A good and godly person realizes that the Devil, the god of this age (2 Cor. 4:4), works aggressively to place the ungodly in positions of wealth and power, and to disempower the godly. That is one reason that governments seem to have so many ungodly people in positions of power, and why so many wealthy people are ungodly and promote ungodly causes. The wise, good, and godly person knows that his godly children and grandchildren are fighting both the fallen nature of the world and also spiritual forces to get ahead in life, and may well need help to succeed. The good person is more than willing to give that help.

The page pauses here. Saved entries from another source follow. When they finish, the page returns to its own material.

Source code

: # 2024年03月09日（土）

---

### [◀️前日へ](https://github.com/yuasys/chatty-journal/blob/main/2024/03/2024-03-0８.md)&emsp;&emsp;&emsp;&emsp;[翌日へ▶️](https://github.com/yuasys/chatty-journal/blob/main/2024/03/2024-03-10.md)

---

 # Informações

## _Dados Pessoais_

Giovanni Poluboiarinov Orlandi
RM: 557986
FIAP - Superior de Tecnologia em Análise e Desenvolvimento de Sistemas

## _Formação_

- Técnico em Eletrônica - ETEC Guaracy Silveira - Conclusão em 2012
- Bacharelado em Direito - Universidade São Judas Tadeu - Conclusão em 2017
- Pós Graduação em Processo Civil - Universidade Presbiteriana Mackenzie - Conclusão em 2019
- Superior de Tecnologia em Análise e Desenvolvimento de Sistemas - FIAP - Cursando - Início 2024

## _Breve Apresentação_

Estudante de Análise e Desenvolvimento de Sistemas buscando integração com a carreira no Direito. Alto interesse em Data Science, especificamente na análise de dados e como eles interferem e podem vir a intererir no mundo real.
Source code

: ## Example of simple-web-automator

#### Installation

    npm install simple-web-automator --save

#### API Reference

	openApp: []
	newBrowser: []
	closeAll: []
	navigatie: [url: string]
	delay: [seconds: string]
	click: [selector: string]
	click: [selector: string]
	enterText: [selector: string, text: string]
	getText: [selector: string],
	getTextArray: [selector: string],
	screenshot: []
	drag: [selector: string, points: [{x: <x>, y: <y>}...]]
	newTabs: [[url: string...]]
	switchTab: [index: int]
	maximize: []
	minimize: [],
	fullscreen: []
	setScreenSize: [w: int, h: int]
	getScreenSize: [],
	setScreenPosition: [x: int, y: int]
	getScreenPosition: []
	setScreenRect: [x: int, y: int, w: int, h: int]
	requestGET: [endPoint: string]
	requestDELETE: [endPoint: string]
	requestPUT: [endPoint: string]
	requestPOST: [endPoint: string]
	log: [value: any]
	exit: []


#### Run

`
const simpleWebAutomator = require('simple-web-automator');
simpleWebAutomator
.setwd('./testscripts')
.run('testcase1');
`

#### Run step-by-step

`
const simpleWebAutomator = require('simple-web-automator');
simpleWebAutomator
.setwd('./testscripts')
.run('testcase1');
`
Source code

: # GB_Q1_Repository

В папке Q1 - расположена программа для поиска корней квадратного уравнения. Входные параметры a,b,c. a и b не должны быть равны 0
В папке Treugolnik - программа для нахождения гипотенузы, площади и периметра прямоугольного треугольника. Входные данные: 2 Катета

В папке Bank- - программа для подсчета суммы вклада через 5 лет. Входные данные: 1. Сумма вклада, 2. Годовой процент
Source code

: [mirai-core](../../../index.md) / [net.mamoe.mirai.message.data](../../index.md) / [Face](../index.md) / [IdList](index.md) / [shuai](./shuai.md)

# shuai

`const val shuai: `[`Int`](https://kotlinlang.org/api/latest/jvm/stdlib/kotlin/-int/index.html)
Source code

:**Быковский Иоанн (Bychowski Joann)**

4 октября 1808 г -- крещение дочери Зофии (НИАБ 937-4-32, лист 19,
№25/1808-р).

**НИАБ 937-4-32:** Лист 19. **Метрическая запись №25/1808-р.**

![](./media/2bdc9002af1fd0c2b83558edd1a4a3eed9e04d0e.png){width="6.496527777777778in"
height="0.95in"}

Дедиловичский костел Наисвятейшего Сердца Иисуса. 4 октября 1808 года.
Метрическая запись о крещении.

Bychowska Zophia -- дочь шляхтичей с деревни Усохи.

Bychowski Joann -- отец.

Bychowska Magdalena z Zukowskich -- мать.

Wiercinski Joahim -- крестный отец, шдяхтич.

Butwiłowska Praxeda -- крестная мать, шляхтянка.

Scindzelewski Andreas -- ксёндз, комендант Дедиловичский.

Like all proverbs, this proverb is often applicable, but not universally applicable. It is not helpful to give much, if any, to the unwise, because it does not help them and it wastes resources that could be better used. On the other hand, many people just need a boost to get ahead and stay ahead, and the wise person looks for that kind of person to help. A good man prepares to give others a boost in life, and also knows that often one of the best ways to help is to begin to help while he is still alive, and so he gives money or property along with coaching and training in how to wisely handle wealth. Jesus illustrated that point in his parables in which a rich man gave different amounts of money to his servants and noted what they did with what he gave them, and then gave more to the ones who were wise with what they had already been given (Matt. 25:14-29).

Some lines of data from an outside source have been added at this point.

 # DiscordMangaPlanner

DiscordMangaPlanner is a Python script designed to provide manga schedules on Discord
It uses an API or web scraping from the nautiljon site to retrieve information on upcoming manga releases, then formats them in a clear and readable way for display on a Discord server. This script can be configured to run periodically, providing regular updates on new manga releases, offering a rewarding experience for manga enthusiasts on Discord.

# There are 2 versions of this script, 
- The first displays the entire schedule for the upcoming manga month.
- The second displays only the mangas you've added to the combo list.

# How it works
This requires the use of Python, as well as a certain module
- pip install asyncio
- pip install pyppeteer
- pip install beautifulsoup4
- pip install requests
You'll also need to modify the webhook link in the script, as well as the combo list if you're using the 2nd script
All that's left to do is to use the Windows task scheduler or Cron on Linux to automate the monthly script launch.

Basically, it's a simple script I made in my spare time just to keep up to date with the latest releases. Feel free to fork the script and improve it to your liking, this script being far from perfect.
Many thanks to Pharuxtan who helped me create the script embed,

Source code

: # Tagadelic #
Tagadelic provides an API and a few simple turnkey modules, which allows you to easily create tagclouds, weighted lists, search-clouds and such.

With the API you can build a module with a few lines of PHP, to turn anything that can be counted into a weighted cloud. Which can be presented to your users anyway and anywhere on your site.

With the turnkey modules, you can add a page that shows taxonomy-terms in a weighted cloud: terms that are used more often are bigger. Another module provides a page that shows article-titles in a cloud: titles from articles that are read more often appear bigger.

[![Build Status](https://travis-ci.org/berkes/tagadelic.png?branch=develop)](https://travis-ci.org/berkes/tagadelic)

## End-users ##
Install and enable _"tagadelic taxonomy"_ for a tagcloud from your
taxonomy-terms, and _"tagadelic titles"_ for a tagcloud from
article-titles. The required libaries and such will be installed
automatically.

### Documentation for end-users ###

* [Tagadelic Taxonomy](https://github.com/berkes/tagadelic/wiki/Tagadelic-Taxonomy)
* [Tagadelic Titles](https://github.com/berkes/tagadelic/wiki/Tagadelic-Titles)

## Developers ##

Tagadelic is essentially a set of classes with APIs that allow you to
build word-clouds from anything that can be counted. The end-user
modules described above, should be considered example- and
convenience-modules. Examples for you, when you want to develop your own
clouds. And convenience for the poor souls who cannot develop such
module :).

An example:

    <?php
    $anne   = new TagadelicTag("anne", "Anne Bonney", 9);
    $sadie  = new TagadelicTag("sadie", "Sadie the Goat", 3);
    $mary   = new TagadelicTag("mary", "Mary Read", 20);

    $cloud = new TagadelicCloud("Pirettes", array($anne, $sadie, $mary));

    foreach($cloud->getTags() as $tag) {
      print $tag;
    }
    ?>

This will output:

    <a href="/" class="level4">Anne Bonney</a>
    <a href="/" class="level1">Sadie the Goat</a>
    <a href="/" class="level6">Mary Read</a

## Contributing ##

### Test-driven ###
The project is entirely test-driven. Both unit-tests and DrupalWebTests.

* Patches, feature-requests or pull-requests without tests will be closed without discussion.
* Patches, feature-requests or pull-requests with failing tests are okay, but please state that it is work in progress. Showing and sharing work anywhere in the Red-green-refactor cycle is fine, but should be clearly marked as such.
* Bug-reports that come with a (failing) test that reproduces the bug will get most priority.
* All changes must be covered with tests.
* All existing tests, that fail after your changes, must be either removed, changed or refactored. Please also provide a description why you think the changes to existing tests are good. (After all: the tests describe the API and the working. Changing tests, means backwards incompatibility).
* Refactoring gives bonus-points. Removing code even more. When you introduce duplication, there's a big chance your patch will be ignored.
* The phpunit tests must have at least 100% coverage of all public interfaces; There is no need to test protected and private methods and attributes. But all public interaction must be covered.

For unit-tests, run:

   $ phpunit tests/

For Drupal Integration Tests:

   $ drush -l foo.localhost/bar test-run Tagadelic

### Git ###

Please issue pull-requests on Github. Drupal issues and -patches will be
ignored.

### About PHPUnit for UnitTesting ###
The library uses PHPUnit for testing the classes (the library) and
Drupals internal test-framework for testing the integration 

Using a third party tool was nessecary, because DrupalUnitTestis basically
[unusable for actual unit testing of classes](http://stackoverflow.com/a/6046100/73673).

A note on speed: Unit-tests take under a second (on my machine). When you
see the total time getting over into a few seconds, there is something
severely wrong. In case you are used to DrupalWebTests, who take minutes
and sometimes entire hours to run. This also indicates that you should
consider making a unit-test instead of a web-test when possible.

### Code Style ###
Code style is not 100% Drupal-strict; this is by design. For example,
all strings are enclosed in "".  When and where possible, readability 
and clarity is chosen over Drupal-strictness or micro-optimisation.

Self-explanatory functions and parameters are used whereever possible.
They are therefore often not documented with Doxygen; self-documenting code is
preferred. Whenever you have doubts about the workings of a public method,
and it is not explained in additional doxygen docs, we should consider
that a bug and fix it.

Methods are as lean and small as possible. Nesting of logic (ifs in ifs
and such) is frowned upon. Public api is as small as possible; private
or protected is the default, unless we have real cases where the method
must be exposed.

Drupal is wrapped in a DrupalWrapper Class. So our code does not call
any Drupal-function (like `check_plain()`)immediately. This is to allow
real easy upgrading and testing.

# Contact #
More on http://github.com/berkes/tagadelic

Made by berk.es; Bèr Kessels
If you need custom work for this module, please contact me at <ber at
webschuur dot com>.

“to his children’s children.” This verse does not mean that a good person does not leave an inheritance to his children but skips over them and leaves it to his grandchildren. It means he leaves enough wealth that his whole family, including his children and grandchildren, are helped along.
Unlike our modern culture, in the biblical times families generally lived together or very close together. A wise man worked diligently, lived righteously, and used his money and goods wisely so that he accumulated wealth. This took self-control, goal setting, and some self-denial, just as it does today. A person who spends lavishly will not accumulate wealth (Prov. 21:17). If the man was wise and self-controlled, when he died there was enough wealth to help not only his children, but his grandchildren as well. The reason that Proverbs 13:22 in the Hebrew text speaks specifically of a man leaving an inheritance is that in the biblical culture, women were not generally allowed to own property or to pass it down to others. However, in today’s culture, the verse applies to both men and women, and a wise woman provides for her children and grandchildren.
A wise and godly person realizes that the world is stacked against people who try to “make it on their own.” Although there are always some people who start with little or nothing and accumulate wealth, those people are relatively few. Far greater is the number of people who try hard to be successful, but the everyday expenses of life, taxes, and some unexpected expenses keep them under financial stress. Often, all people need to do well in life is a little outside help that allows them to get some basic needs paid for. A financial gift from a parent or grandparent is often all it takes to bring a person from just getting along to doing well in life. Also, that gift may not come as money, but in some other form such as providing education that allows a person to get a better job.